A child's eligibility to start school has historically been decided on the basis of chronological age. Children who are eligible for school, however, are not necessarily ready, and readiness for school is currently determined by parent and preschool teacher perceptions. Where uncertainty exists, children, in their preschool years, are frequently referred to occupational therapists for assessment to assist in this decision process. Traditionally, occupational therapy assessment approaches have been based on neuromaturation models addressing a child's development and sensory integrative functioning.
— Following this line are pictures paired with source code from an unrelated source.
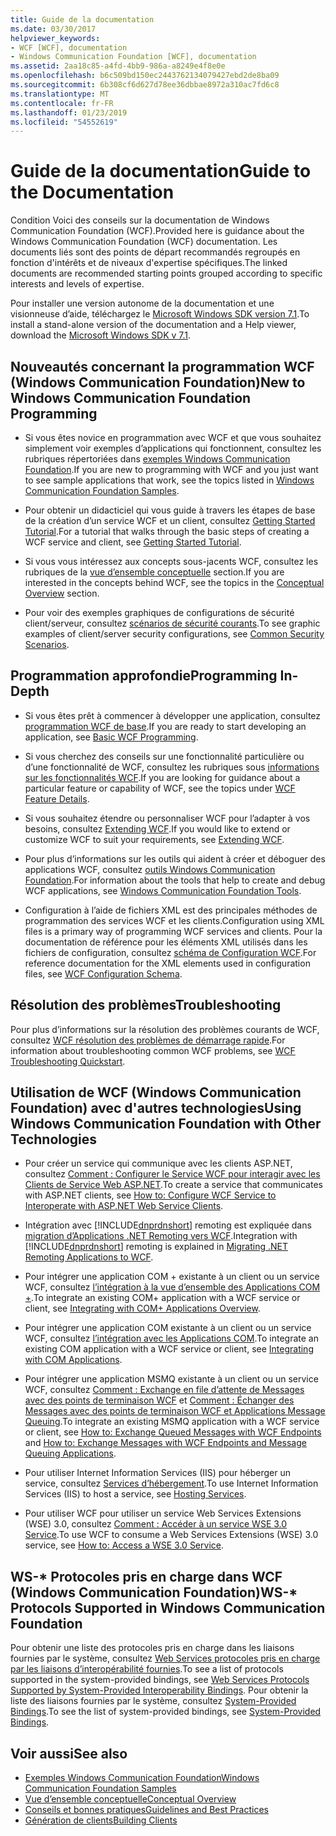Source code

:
 ```yaml
---
title: Guide de la documentation
ms.date: 03/30/2017
helpviewer_keywords:
- WCF [WCF], documentation
- Windows Communication Foundation [WCF], documentation
ms.assetid: 2aa18c85-a4fd-4bb9-986a-a8249e4f8e0e
ms.openlocfilehash: b6c509bd150ec2443762134079427ebd2de8ba09
ms.sourcegitcommit: 6b308cf6d627d78ee36dbbae8972a310ac7fd6c8
ms.translationtype: MT
ms.contentlocale: fr-FR
ms.lasthandoff: 01/23/2019
ms.locfileid: "54552619"
---
```

# <a name="guide-to-the-documentation"></a><span data-ttu-id="cd125-102">Guide de la documentation</span><span class="sxs-lookup"><span data-stu-id="cd125-102">Guide to the Documentation</span></span>
<span data-ttu-id="cd125-103">Condition Voici des conseils sur la documentation de Windows Communication Foundation (WCF).</span><span class="sxs-lookup"><span data-stu-id="cd125-103">Provided here is guidance about the Windows Communication Foundation (WCF) documentation.</span></span> <span data-ttu-id="cd125-104">Les documents liés sont des points de départ recommandés regroupés en fonction d'intérêts et de niveaux d'expertise spécifiques.</span><span class="sxs-lookup"><span data-stu-id="cd125-104">The linked documents are recommended starting points grouped according to specific interests and levels of expertise.</span></span>  
  
 <span data-ttu-id="cd125-105">Pour installer une version autonome de la documentation et une visionneuse d’aide, téléchargez le [Microsoft Windows SDK version 7.1](https://go.microsoft.com/fwlink/?LinkID=194146&clcid=0x409).</span><span class="sxs-lookup"><span data-stu-id="cd125-105">To install a stand-alone version of the documentation and a Help viewer, download the [Microsoft Windows SDK v 7.1](https://go.microsoft.com/fwlink/?LinkID=194146&clcid=0x409).</span></span>  
  
## <a name="new-to-windows-communication-foundation-programming"></a><span data-ttu-id="cd125-106">Nouveautés concernant la programmation WCF (Windows Communication Foundation)</span><span class="sxs-lookup"><span data-stu-id="cd125-106">New to Windows Communication Foundation Programming</span></span>  
  
-   <span data-ttu-id="cd125-107">Si vous êtes novice en programmation avec WCF et que vous souhaitez simplement voir exemples d’applications qui fonctionnent, consultez les rubriques répertoriées dans [exemples Windows Communication Foundation](../../../docs/framework/wcf/samples/index.md).</span><span class="sxs-lookup"><span data-stu-id="cd125-107">If you are new to programming with WCF and you just want to see sample applications that work, see the topics listed in [Windows Communication Foundation Samples](../../../docs/framework/wcf/samples/index.md).</span></span>  
  
-   <span data-ttu-id="cd125-108">Pour obtenir un didacticiel qui vous guide à travers les étapes de base de la création d’un service WCF et un client, consultez [Getting Started Tutorial](../../../docs/framework/wcf/getting-started-tutorial.md).</span><span class="sxs-lookup"><span data-stu-id="cd125-108">For a tutorial that walks through the basic steps of creating a WCF service and client, see [Getting Started Tutorial](../../../docs/framework/wcf/getting-started-tutorial.md).</span></span>  
  
-   <span data-ttu-id="cd125-109">Si vous vous intéressez aux concepts sous-jacents WCF, consultez les rubriques de la [vue d’ensemble conceptuelle](../../../docs/framework/wcf/conceptual-overview.md) section.</span><span class="sxs-lookup"><span data-stu-id="cd125-109">If you are interested in the concepts behind WCF, see the topics in the [Conceptual Overview](../../../docs/framework/wcf/conceptual-overview.md) section.</span></span>  
  
-   <span data-ttu-id="cd125-110">Pour voir des exemples graphiques de configurations de sécurité client/serveur, consultez [scénarios de sécurité courants](../../../docs/framework/wcf/feature-details/common-security-scenarios.md).</span><span class="sxs-lookup"><span data-stu-id="cd125-110">To see graphic examples of client/server security configurations, see [Common Security Scenarios](../../../docs/framework/wcf/feature-details/common-security-scenarios.md).</span></span>  
  
## <a name="programming-in-depth"></a><span data-ttu-id="cd125-111">Programmation approfondie</span><span class="sxs-lookup"><span data-stu-id="cd125-111">Programming In-Depth</span></span>  
  
-   <span data-ttu-id="cd125-112">Si vous êtes prêt à commencer à développer une application, consultez [programmation WCF de base](../../../docs/framework/wcf/basic-wcf-programming.md).</span><span class="sxs-lookup"><span data-stu-id="cd125-112">If you are ready to start developing an application, see [Basic WCF Programming](../../../docs/framework/wcf/basic-wcf-programming.md).</span></span>  
  
-   <span data-ttu-id="cd125-113">Si vous cherchez des conseils sur une fonctionnalité particulière ou d’une fonctionnalité de WCF, consultez les rubriques sous [informations sur les fonctionnalités WCF](../../../docs/framework/wcf/feature-details/index.md).</span><span class="sxs-lookup"><span data-stu-id="cd125-113">If you are looking for guidance about a particular feature or capability of WCF, see the topics under [WCF Feature Details](../../../docs/framework/wcf/feature-details/index.md).</span></span>  
  
-   <span data-ttu-id="cd125-114">Si vous souhaitez étendre ou personnaliser WCF pour l’adapter à vos besoins, consultez [Extending WCF](../../../docs/framework/wcf/extending/index.md).</span><span class="sxs-lookup"><span data-stu-id="cd125-114">If you would like to extend or customize WCF to suit your requirements, see [Extending WCF](../../../docs/framework/wcf/extending/index.md).</span></span>  
  
-   <span data-ttu-id="cd125-115">Pour plus d’informations sur les outils qui aident à créer et déboguer des applications WCF, consultez [outils Windows Communication Foundation](../../../docs/framework/wcf/tools.md).</span><span class="sxs-lookup"><span data-stu-id="cd125-115">For information about the tools that help to create and debug WCF applications, see [Windows Communication Foundation Tools](../../../docs/framework/wcf/tools.md).</span></span>  
  
-   <span data-ttu-id="cd125-116">Configuration à l’aide de fichiers XML est des principales méthodes de programmation des services WCF et les clients.</span><span class="sxs-lookup"><span data-stu-id="cd125-116">Configuration using XML files is a primary way of programming WCF services and clients.</span></span> <span data-ttu-id="cd125-117">Pour la documentation de référence pour les éléments XML utilisés dans les fichiers de configuration, consultez [schéma de Configuration WCF](../../../docs/framework/configure-apps/file-schema/wcf/index.md).</span><span class="sxs-lookup"><span data-stu-id="cd125-117">For reference documentation for the XML elements used in configuration files, see [WCF Configuration Schema](../../../docs/framework/configure-apps/file-schema/wcf/index.md).</span></span>  
  
## <a name="troubleshooting"></a><span data-ttu-id="cd125-118">Résolution des problèmes</span><span class="sxs-lookup"><span data-stu-id="cd125-118">Troubleshooting</span></span>  
 <span data-ttu-id="cd125-119">Pour plus d’informations sur la résolution des problèmes courants de WCF, consultez [WCF résolution des problèmes de démarrage rapide](../../../docs/framework/wcf/wcf-troubleshooting-quickstart.md).</span><span class="sxs-lookup"><span data-stu-id="cd125-119">For information about troubleshooting common WCF problems, see [WCF Troubleshooting Quickstart](../../../docs/framework/wcf/wcf-troubleshooting-quickstart.md).</span></span>  
  
## <a name="using-windows-communication-foundation-with-other-technologies"></a><span data-ttu-id="cd125-120">Utilisation de WCF (Windows Communication Foundation) avec d'autres technologies</span><span class="sxs-lookup"><span data-stu-id="cd125-120">Using Windows Communication Foundation with Other Technologies</span></span>  
  
-   <span data-ttu-id="cd125-121">Pour créer un service qui communique avec les clients ASP.NET, consultez [Comment : Configurer le Service WCF pour interagir avec les Clients de Service Web ASP.NET](../../../docs/framework/wcf/feature-details/config-wcf-service-with-aspnet-web-service.md).</span><span class="sxs-lookup"><span data-stu-id="cd125-121">To create a service that communicates with ASP.NET clients, see [How to: Configure WCF Service to Interoperate with ASP.NET Web Service Clients](../../../docs/framework/wcf/feature-details/config-wcf-service-with-aspnet-web-service.md).</span></span>  
  
-   <span data-ttu-id="cd125-122">Intégration avec [!INCLUDE[dnprdnshort](../../../includes/dnprdnshort-md.md)] remoting est expliquée dans [migration d’Applications .NET Remoting vers WCF](../../../docs/framework/wcf/feature-details/migrating-net-remoting-applications-to-wcf.md).</span><span class="sxs-lookup"><span data-stu-id="cd125-122">Integration with [!INCLUDE[dnprdnshort](../../../includes/dnprdnshort-md.md)] remoting is explained in [Migrating .NET Remoting Applications to WCF](../../../docs/framework/wcf/feature-details/migrating-net-remoting-applications-to-wcf.md).</span></span>  
  
-   <span data-ttu-id="cd125-123">Pour intégrer une application COM + existante à un client ou un service WCF, consultez [l’intégration à la vue d’ensemble des Applications COM +](../../../docs/framework/wcf/feature-details/integrating-with-com-plus-applications-overview.md).</span><span class="sxs-lookup"><span data-stu-id="cd125-123">To integrate an existing COM+ application with a WCF service or client, see [Integrating with COM+ Applications Overview](../../../docs/framework/wcf/feature-details/integrating-with-com-plus-applications-overview.md).</span></span>  
  
-   <span data-ttu-id="cd125-124">Pour intégrer une application COM existante à un client ou un service WCF, consultez [l’intégration avec les Applications COM](../../../docs/framework/wcf/feature-details/integrating-with-com-applications.md).</span><span class="sxs-lookup"><span data-stu-id="cd125-124">To integrate an existing COM application with a WCF service or client, see [Integrating with COM Applications](../../../docs/framework/wcf/feature-details/integrating-with-com-applications.md).</span></span>  
  
-   <span data-ttu-id="cd125-125">Pour intégrer une application MSMQ existante à un client ou un service WCF, consultez [Comment : Exchange en file d’attente de Messages avec des points de terminaison WCF](../../../docs/framework/wcf/feature-details/how-to-exchange-queued-messages-with-wcf-endpoints.md) et [Comment : Échanger des Messages avec des points de terminaison WCF et Applications Message Queuing](../../../docs/framework/wcf/feature-details/how-to-exchange-messages-with-wcf-endpoints-and-message-queuing-applications.md).</span><span class="sxs-lookup"><span data-stu-id="cd125-125">To integrate an existing MSMQ application with a WCF service or client, see [How to: Exchange Queued Messages with WCF Endpoints](../../../docs/framework/wcf/feature-details/how-to-exchange-queued-messages-with-wcf-endpoints.md) and [How to: Exchange Messages with WCF Endpoints and Message Queuing Applications](../../../docs/framework/wcf/feature-details/how-to-exchange-messages-with-wcf-endpoints-and-message-queuing-applications.md).</span></span>  
  
-   <span data-ttu-id="cd125-126">Pour utiliser Internet Information Services (IIS) pour héberger un service, consultez [Services d’hébergement](../../../docs/framework/wcf/hosting-services.md).</span><span class="sxs-lookup"><span data-stu-id="cd125-126">To use Internet Information Services (IIS) to host a service, see [Hosting Services](../../../docs/framework/wcf/hosting-services.md).</span></span>  
  
-   <span data-ttu-id="cd125-127">Pour utiliser WCF pour utiliser un service Web Services Extensions (WSE) 3.0, consultez [Comment : Accéder à un service WSE 3.0 Service](../../../docs/framework/wcf/feature-details/how-to-access-a-wse-3-0-service-with-a-wcf-client.md).</span><span class="sxs-lookup"><span data-stu-id="cd125-127">To use WCF to consume a Web Services Extensions (WSE) 3.0 service, see [How to: Access a WSE 3.0 Service](../../../docs/framework/wcf/feature-details/how-to-access-a-wse-3-0-service-with-a-wcf-client.md).</span></span>  
  
## <a name="ws--protocols-supported-in-windows-communication-foundation"></a><span data-ttu-id="cd125-128">WS-\* Protocoles pris en charge dans WCF (Windows Communication Foundation)</span><span class="sxs-lookup"><span data-stu-id="cd125-128">WS-\* Protocols Supported in Windows Communication Foundation</span></span>  
 <span data-ttu-id="cd125-129">Pour obtenir une liste des protocoles pris en charge dans les liaisons fournies par le système, consultez [Web Services protocoles pris en charge par les liaisons d’interopérabilité fournies](../../../docs/framework/wcf/feature-details/web-services-protocols-supported-by-system-provided-interoperability-bindings.md).</span><span class="sxs-lookup"><span data-stu-id="cd125-129">To see a list of protocols supported in the system-provided bindings, see [Web Services Protocols Supported by System-Provided Interoperability Bindings](../../../docs/framework/wcf/feature-details/web-services-protocols-supported-by-system-provided-interoperability-bindings.md).</span></span> <span data-ttu-id="cd125-130">Pour obtenir la liste des liaisons fournies par le système, consultez [System-Provided Bindings](../../../docs/framework/wcf/system-provided-bindings.md).</span><span class="sxs-lookup"><span data-stu-id="cd125-130">To see the list of system-provided bindings, see [System-Provided Bindings](../../../docs/framework/wcf/system-provided-bindings.md).</span></span>  
  
## <a name="see-also"></a><span data-ttu-id="cd125-131">Voir aussi</span><span class="sxs-lookup"><span data-stu-id="cd125-131">See also</span></span>
- [<span data-ttu-id="cd125-132">Exemples Windows Communication Foundation</span><span class="sxs-lookup"><span data-stu-id="cd125-132">Windows Communication Foundation Samples</span></span>](../../../docs/framework/wcf/samples/index.md)
- [<span data-ttu-id="cd125-133">Vue d’ensemble conceptuelle</span><span class="sxs-lookup"><span data-stu-id="cd125-133">Conceptual Overview</span></span>](../../../docs/framework/wcf/conceptual-overview.md)
- [<span data-ttu-id="cd125-134">Conseils et bonnes pratiques</span><span class="sxs-lookup"><span data-stu-id="cd125-134">Guidelines and Best Practices</span></span>](../../../docs/framework/wcf/guidelines-and-best-practices.md)
- [<span data-ttu-id="cd125-135">Génération de clients</span><span class="sxs-lookup"><span data-stu-id="cd125-135">Building Clients</span></span>](../../../docs/framework/wcf/building-clients.md)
More recently, a conceptual shift toward occupation-based models of occupational therapy practice has occurred, necessitating broader evaluation of the dynamic relationship between the child's abilities, occupation, and environment. It is with this shift in mind that the current research was undertaken. The primary aim of this study was to better understand the factors that influenced parent and preschool teacher perceptions of a child's readiness to start school. A secondary aim was to examine how these perceptions manifested in school adjustment. To achieve these aims, an exploratory study comprising two phases was undertaken. Phase one involved 215 children of preschool age, their parents and preschool teachers. Each child's development and home environment was assessed, and parents completed three questionnaires providing information about the child's temperament, behaviour, and the parents' perceptions of the child's readiness for school. Preschool teachers completed the teacher versions of the same questionnaires. Phase two involved assessing each child's adjustment to school, by sending questionnaires to the parents and Year One teachers of 196 children from the original sample who commenced school the following year. Separate parent and teacher models were proposed wherein significant associations between the influencing factors, parent and preschool teacher perceptions of readiness, and adjustment to school were hypothesised.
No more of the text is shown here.